笑顔の行方~バスケットが繋いだ恋~
相手陣内から激しいディフェンスでボールを奪いに行く拓海たち。
ボールを持つ相手に2人でプレスに行く。
厳しいプレッシャーに、相手がパスミスをしてくれた。
すかさずボールを持った肇が、きっちりとレイアップを決め2点差に。
残り2分強で2点差になったところで、富士中がタイムアウトをとった。

ベンチに引き上げてきた拓海たちを座らせ、水分補給をさせる。
ここまで来たら、指示することはない。
ただただ、最後まで頑張り抜いてほしい。
麻生先生も、祐介も、何も言わない。
拓海がポツリと、
「姉ちゃん。

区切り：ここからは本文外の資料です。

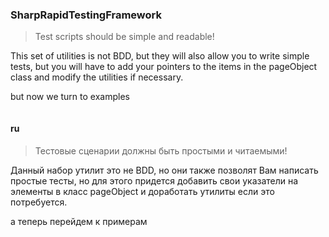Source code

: ### SharpRapidTestingFramework

> Test scripts should be simple and readable!

This set of utilities is not BDD, but they will also allow you to write simple tests, but you will have to add your pointers to the items in the pageObject class and modify the utilities if necessary.

but now we turn to examples

```

```




#### ru
> Тестовые сценарии должны быть простыми и читаемыми!

Данный набор утилит это не BDD, но они также позволят Вам написать простые тесты, но для этого придется добавить свои указатели на элементы в класс pageObject и доработать утилиты если это потребуется.

а теперь перейдем к примерам

```

```
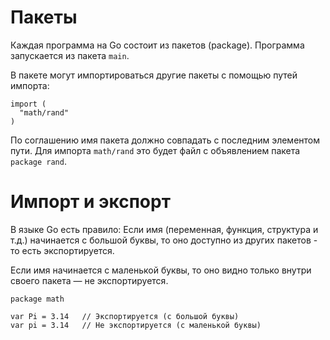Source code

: # Пакеты

Каждая программа на Go состоит из пакетов (package). Программа запускается из пакета `main`.

В пакете могут импортироваться другие пакеты с помощью путей импорта:

```
import (
  "math/rand"
)
```

По соглашению имя пакета должно совпадать с последним элементом пути. Для импорта `math/rand` это будет файл с объявлением пакета `package rand`.

# Импорт и экспорт

В языке Go есть правило:
Если имя (переменная, функция, структура и т.д.) начинается с большой буквы, то оно доступно из других пакетов - то есть экспортируется.

Если имя начинается с маленькой буквы, то оно видно только внутри своего пакета — не экспортируется.

```
package math

var Pi = 3.14   // Экспортируется (с большой буквы)
var pi = 3.14   // Не экспортируется (с маленькой буквы)
```
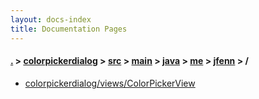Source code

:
 ```yaml
---
layout: docs-index
title: Documentation Pages
---
```

#### [.](./../../../../../../index) > [colorpickerdialog](./../../../../../index) > [src](./../../../../index) > [main](./../../../index) > [java](./../../index) > [me](./../index) > [jfenn](./index) > **/**

- [colorpickerdialog/views/ColorPickerView](colorpickerdialog/views/ColorPickerView)
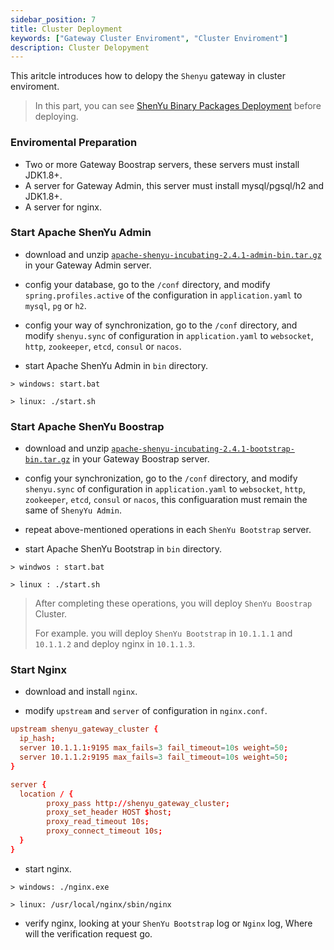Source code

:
 ```yaml
---
sidebar_position: 7
title: Cluster Deployment
keywords: ["Gateway Cluster Enviroment", "Cluster Enviroment"]
description: Cluster Delopyment
---
```


This aritcle introduces how to delopy the `Shenyu` gateway in cluster enviroment.

> In this part, you can see  [ShenYu Binary Packages Deployment](./deployment-package.md) before deploying.

### Enviromental Preparation

* Two or more Gateway Boostrap servers, these servers must install JDK1.8+.
* A server for Gateway Admin, this server must install mysql/pgsql/h2 and JDK1.8+.
* A server for nginx.

### Start Apache ShenYu Admin

* download and unzip [`apache-shenyu-incubating-2.4.1-admin-bin.tar.gz`](https://archive.apache.org/dist/incubator/shenyu/2.4.1/apache-shenyu-incubating-2.4.1-admin-bin.tar.gz) in your Gateway Admin server.

* config your database, go to the `/conf` directory, and  modify `spring.profiles.active` of the configuration in `application.yaml` to `mysql`, `pg` or `h2`.

* config your way of synchronization, go to the `/conf` directory, and modify `shenyu.sync` of configuration in `application.yaml` to `websocket`, `http`, `zookeeper`, `etcd`, `consul` or `nacos`.

* start Apache ShenYu Admin in `bin` directory.

```
> windows: start.bat 

> linux: ./start.sh 
```

### Start Apache ShenYu Boostrap

* download and unzip [`apache-shenyu-incubating-2.4.1-bootstrap-bin.tar.gz`](https://archive.apache.org/dist/incubator/shenyu/2.4.1/apache-shenyu-incubating-2.4.1-bootstrap-bin.tar.gz) in your Gateway Boostrap server.

* config your synchronization, go to the `/conf` directory, and modify `shenyu.sync` of configuration in `application.yaml` to `websocket`, `http`, `zookeeper`, `etcd`, `consul` or `nacos`, this configuaration must remain the same of `ShenyYu Admin`.

* repeat above-mentioned operations in each `ShenYu Bootstrap` server.

* start Apache ShenYu Bootstrap in `bin` directory.

```
> windwos : start.bat 

> linux : ./start.sh 
```

> After completing these operations, you will deploy `ShenYu Boostrap` Cluster.
>
> For example. you will deploy `ShenYu Bootstrap` in `10.1.1.1` and `10.1.1.2` and deploy nginx in `10.1.1.3`.

### Start Nginx

* download and install `nginx`.

* modify `upstream` and `server` of configuration in `nginx.conf`.

```conf
upstream shenyu_gateway_cluster {
  ip_hash;
  server 10.1.1.1:9195 max_fails=3 fail_timeout=10s weight=50;
  server 10.1.1.2:9195 max_fails=3 fail_timeout=10s weight=50;
}
```

```conf
server {
  location / {
		proxy_pass http://shenyu_gateway_cluster;
		proxy_set_header HOST $host;
		proxy_read_timeout 10s;
		proxy_connect_timeout 10s;
  }
}
```

* start nginx.

```
> windows: ./nginx.exe

> linux: /usr/local/nginx/sbin/nginx 
```

* verify nginx, looking at your `ShenYu Bootstrap` log or `Nginx` log, Where will the verification request go.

絶対に逆転して優勝するから!」
そう言うと、しっかりと力強く頷いた4人のメンバー。
真治·圭吾が、
「俺たちの分も頑張ってくれ!」
「みんな!しっかり応援するぞ!」
そう言って、ベンチメンバーは最後の応援を始めた。

「時間です」
審判の声に、お互いハイタッチをしてコートに戻る5人。
しっかりと前から、マンツーマンのディフェンス体勢だ。
エンドラインからパスが出る。
セオリー通りガードにパスが渡り、ドリブルで進む。その前に拓海が立ち、厳しくチェックする。
センターラインを越えると、拓海たちは右サイドに寄るのに対して、他のメンバーは左に避けて、完全な1対1の勝負を演出する。